文政権で日本にとって「準同盟国」だった韓国は「準敵国」に

これまでの言動に対しては「無視」してきた日本政府だが、文大統領の最近の横暴ぶりを見れば報復を検討するのも無理もない。日本が安全保障上の理由から昨年7月に踏み切った韓国への輸出管理強化をめぐり、韓国は世界貿易機関(WTO)に紛争処理小委員会の設置を求めて提訴。

今月6日からスイスで始まったWTOの会合で、韓国側は「日本の措置には正当な理由がなく、すべて無効だ」と主張し、小委員会での審理を求めている。竹島に慰安婦、元徴用工……。隣国にいさかいは尽きないものかもしれないが、モグラたたきのように解決しては出てきて、また解決しては出てくるというのではキリがない。

残念ながら文大統領を見る日本の外交・防衛当局者の視線は甘くないようで、2010年から約2年間、駐韓大使を務めた武藤正敏氏は著書「日韓両国民を不幸にする文在寅という災厄」で、文政権をこう評している。『日本にとって事実上「準同盟国」だった韓国を、残念ながら「準敵国」と捉えてもおかしくない存在にした』。

外務省きっての韓国通として知られる武藤氏は、文政権の特徴として①現実無視②二枚舌③無謬性と言い訳④国益無視⑤無為無策の5つをあげ、「見たいことしか見ず、見たくないことは無視してしまう」「時と場合において言うことが違う」などと厳しく批判している。

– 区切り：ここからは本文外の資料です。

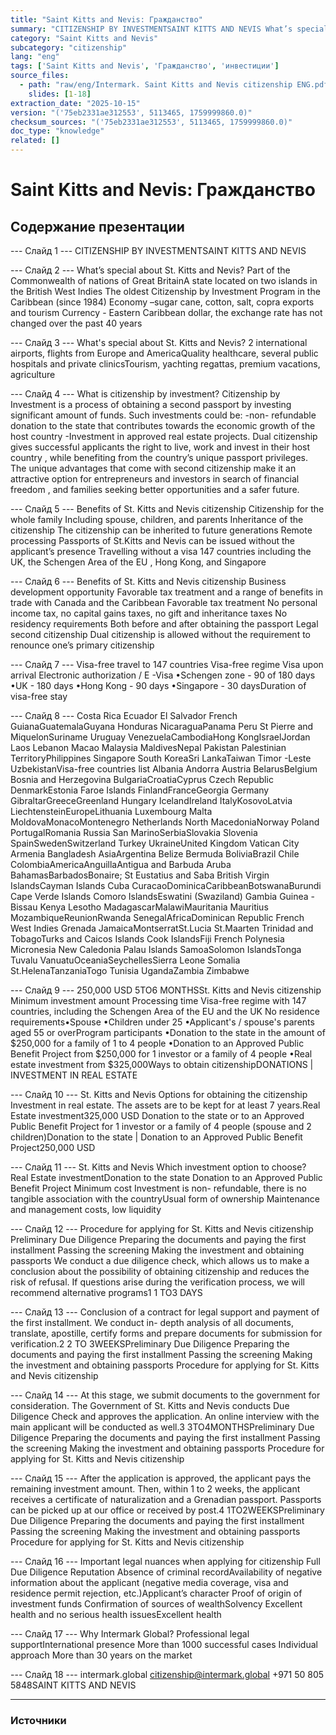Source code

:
```yaml
---
title: "Saint Kitts and Nevis: Гражданство"
summary: "CITIZENSHIP BY INVESTMENTSAINT KITTS AND NEVIS What’s special about St. Kitts and Nevis?"
category: "Saint Kitts and Nevis"
subcategory: "citizenship"
lang: "eng"
tags: ['Saint Kitts and Nevis', 'Гражданство', 'инвестиции']
source_files:
  - path: "raw/eng/Intermark. Saint Kitts and Nevis citizenship ENG.pdf"
    slides: [1-18]
extraction_date: "2025-10-15"
version: "('75eb2331ae312553', 5113465, 1759999860.0)"
checksum_sources: "('75eb2331ae312553', 5113465, 1759999860.0)"
doc_type: "knowledge"
related: []
---
```


# Saint Kitts and Nevis: Гражданство

## Содержание презентации

--- Слайд 1 ---
CITIZENSHIP BY INVESTMENTSAINT KITTS AND NEVIS

--- Слайд 2 ---
What’s special about 
St. Kitts and Nevis?
Part of the Commonwealth 
of nations of Great BritainA state located on two islands
in the British West Indies
The oldest Citizenship by Investment 
Program in the Caribbean (since 1984)
Economy –sugar cane, cotton, 
salt, copra exports and tourism
Currency  - Eastern Caribbean dollar, the exchange 
rate has not changed over the past 40 years

--- Слайд 3 ---
What's special about 
St. Kitts and Nevis?
2 international airports, flights 
from Europe and AmericaQuality healthcare, several public 
hospitals and private clinicsTourism, yachting regattas, 
premium vacations, agriculture

--- Слайд 4 ---
What is citizenship 
by investment? 
Citizenship by Investment is a process of obtaining a second passport 
by investing significant amount of funds. Such investments could be:
-non- refundable donation to the state that contributes towards the 
economic growth of the host country
-Investment in approved real estate projects.
Dual citizenship gives successful applicants the right to live, work and 
invest in their host country , while benefiting from the country’s unique 
passport privileges. The unique advantages that come with second citizenship make it an attractive option for entrepreneurs and investors in search of financial freedom , and families seeking better 
opportunities and a safer future.

--- Слайд 5 ---
Benefits
of St. Kitts and Nevis citizenship
Citizenship for the whole family
Including spouse, children, 
and parents
Inheritance of the citizenship
The citizenship can be inherited to future generations
Remote processing
Passports of St.Kitts  and Nevis can be 
issued without the applicant’s presence
Travelling without a visa
147 countries including the UK, the Schengen Area of 
the EU , Hong Kong, and Singapore

--- Слайд 6 ---
Benefits
of St. Kitts and Nevis citizenship
Business development opportunity
Favorable tax treatment and a range of benefits in 
trade with Canada and the Caribbean
Favorable tax treatment
No personal income tax, no capital gains taxes, no gift and inheritance taxes
No residency requirements
Both before and after obtaining the passport
Legal second citizenship
Dual citizenship is allowed without the requirement to renounce one’s primary citizenship

--- Слайд 7 ---
Visa-free travel to 147 countries
Visa-free regime
Visa upon arrival
Electronic authorization / E -Visa
•Schengen zone - 90 of 180 days
•UK - 180 days
•Hong Kong - 90 days
•Singapore - 30 daysDuration of visa-free stay

--- Слайд 8 ---
Costa Rica
Ecuador
El Salvador
French GuianaGuatemalaGuyana
Honduras
NicaraguaPanama
Peru
St Pierre and MiquelonSuriname
Uruguay
VenezuelaCambodiaHong KongIsraelJordan
Laos
Lebanon
Macao
Malaysia
MaldivesNepal
Pakistan
Palestinian TerritoryPhilippines
Singapore
South KoreaSri LankaTaiwan
Timor -Leste
UzbekistanVisa-free countries list
Albania
Andorra
Austria
BelarusBelgium
Bosnia and Herzegovina
BulgariaCroatiaCyprus
Czech Republic
DenmarkEstonia
Faroe Islands
FinlandFranceGeorgia
Germany
GibraltarGreeceGreenland
Hungary
IcelandIreland
ItalyKosovoLatvia
LiechtensteinEuropeLithuania
Luxembourg
Malta
MoldovaMonacoMontenegro
Netherlands
North MacedoniaNorway
Poland
PortugalRomania
Russia
San MarinoSerbiaSlovakia
Slovenia
SpainSwedenSwitzerland
Turkey
UkraineUnited Kingdom
Vatican City
Armenia
Bangladesh
AsiaArgentina
Belize
Bermuda
BoliviaBrazil
Chile
ColombiaAmericaAnguillaAntigua and Barbuda
Aruba
BahamasBarbadosBonaire; St Eustatius and 
Saba
British Virgin IslandsCayman Islands
Cuba
CuracaoDominicaCaribbeanBotswanaBurundi
Cape Verde Islands
Comoro IslandsEswatini (Swaziland)
Gambia
Guinea -Bissau
Kenya
Lesotho
MadagascarMalawiMauritania
Mauritius
MozambiqueReunionRwanda
SenegalAfricaDominican Republic
French West Indies
Grenada
JamaicaMontserratSt.Lucia
St.Maarten
Trinidad and TobagoTurks and Caicos Islands
Cook IslandsFiji
French Polynesia
Micronesia
New Caledonia
Palau Islands
SamoaSolomon IslandsTonga
Tuvalu
VanuatuOceaniaSeychellesSierra Leone
Somalia
St.HelenaTanzaniaTogo
Tunisia
UgandaZambia
Zimbabwe

--- Слайд 9 ---
250,000 USD 5TO6 MONTHSSt. Kitts and Nevis citizenship
Minimum investment amount Processing time
Visa-free regime with 147 countries, including the Schengen Area of the EU 
and the UK
No residence requirements•Spouse
•Children  under 25
•Applicant's / spouse's parents aged 55 or overProgram participants
•Donation to the state  in the amount of $250,000 for a family 
of 1 to 4 people
•Donation to an Approved Public Benefit Project from
$250,000 for 1 investor or a family of 4 people
•Real estate investment from $325,000Ways to obtain citizenshipDONATIONS | INVESTMENT IN REAL ESTATE

--- Слайд 10 ---
St. Kitts and Nevis
Options for obtaining the citizenship
Investment in real estate.
The assets are to be kept for at least 7 years.Real Estate investment325,000 USD
Donation to the state or to an Approved 
Public Benefit Project for 1 investor or a family of 4 people (spouse and 2 children)Donation to the state | Donation to 
an Approved Public Benefit Project250,000 USD

--- Слайд 11 ---
St. Kitts and Nevis
Which investment option to choose?
Real Estate 
investmentDonation to the state
Donation to an Approved Public 
Benefit Project
Minimum cost
Investment is non- refundable, 
there is no tangible association 
with the countryUsual form of ownership
Maintenance and management 
costs, low liquidity

--- Слайд 12 ---
Procedure for applying for
St. Kitts and Nevis citizenship
Preliminary Due Diligence
Preparing the documents and paying the first installment 
Passing the screening 
Making the investment and obtaining passports 
We conduct a due diligence check, which allows us to make a 
conclusion about the possibility of obtaining citizenship and reduces the risk of refusal.
If questions arise during the verification process, we will 
recommend alternative programs1
1 TO3 DAYS

--- Слайд 13 ---
Conclusion of a contract for legal support and payment of the 
first installment.
We conduct in- depth analysis of all documents, translate, 
apostille, certify forms and prepare documents for submission 
for verification.2
2 TO 3WEEKSPreliminary Due Diligence
Preparing the documents and paying the first installment 
Passing the screening 
Making the investment and obtaining passports Procedure for applying for
St. Kitts and Nevis citizenship

--- Слайд 14 ---
At this stage, we submit documents to the government for 
consideration.
The Government of St. Kitts and Nevis conducts Due Diligence 
Check and approves the application. An online interview with the main applicant will be conducted as well.3
3TO4MONTHSPreliminary Due Diligence
Preparing the documents and paying the first installment 
Passing the screening 
Making the investment and obtaining passports Procedure for applying for
St. Kitts and Nevis citizenship

--- Слайд 15 ---
After the application is approved, the applicant pays the 
remaining investment amount. Then, within 1 to 2 weeks, the applicant receives a certificate of naturalization and a Grenadian passport.
Passports can be picked up at our office or received by 
post.4
1TO2WEEKSPreliminary Due Diligence
Preparing the documents and paying the first installment 
Passing the screening 
Making the investment and obtaining passports Procedure for applying for
St. Kitts and Nevis citizenship

--- Слайд 16 ---
Important legal nuances when applying for citizenship
Full Due Diligence 
Reputation
Absence of criminal recordAvailability of negative information 
about the applicant (negative media coverage, visa and residence permit rejection, etc.)Applicant’s character
Proof of origin of investment funds
Confirmation of sources of wealthSolvency
Excellent health and no serious 
health issuesExcellent health

--- Слайд 17 ---
Why Intermark 
Global?
Professional legal supportInternational presence
More than 1000 successful cases
Individual approach
More than 30 years on the market

--- Слайд 18 ---
intermark.global citizenship@intermark.global +971 50 805 5848SAINT KITTS AND NEVIS


---

### Источники
[^src1]: raw/Intermark. Saint Kitts and Nevis citizenship ENG.pdf → слайды 1–18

日本による輸出管理の厳格化に伴い韓国の主要産業である半導体の原材料に影響が出て、不振に陥っていると素直にいえば話し合う場も見つかるというものだが、そこで逆ギレしてしまうのは武藤氏が指摘する「見たいことしか見ず、見たくないことは無視してしまう」という性質のあらわれなのだろう。

韓国の大統領はとにかく前政権を否定する

誤解を恐れずに言えば、これが国際社会の抱いている現実ではないか。かつて日本にも米紙から「ルーピー(愚か者)」と評された民主党政権の鳩山由紀夫総理が誕生し、米軍普天間飛行場の移設問題で日米関係を迷走させたことに国内外の批判が高まったことがある。

日米両国間で積み上げてきた沖縄県名護市辺野古への移設ではなく、県外移設にこだわり、総理退任後にはソウルで朝鮮半島統治をめぐり土下座して謝罪するなど、そのパーソナリティには注目が集まった。ただ、その鳩山氏も最終的には「学べば学ぶにつけ、沖縄の米軍が連携して抑止力を維持している」と軌道修正を図り、県外移設を断念している。

「古今東西、政権交代とはそういうもの」と語るのは簡単だが、5年間の任期という「ワンチャン」に縛られる韓国の大統領はとにかく前政権を否定するところから始まるのだから手に負えない。

文大統領は、前任者である朴槿恵氏が憲法裁判所に罷免され、逮捕されたことに伴い誕生したが、その朴政権時代に日本政府と「最終的かつ不可逆的解決」であると確認し、慰安婦問題の決着を図った国家と国家との合意事項もひっくり返す。竹島についても、いつの間にか領土の話から歴史問題へとすり替えてしまう。そうした言動を繰り返していては、国の「信頼度」が毀損し、あらゆる国から「キワモノ国家」として扱われるのは必然である。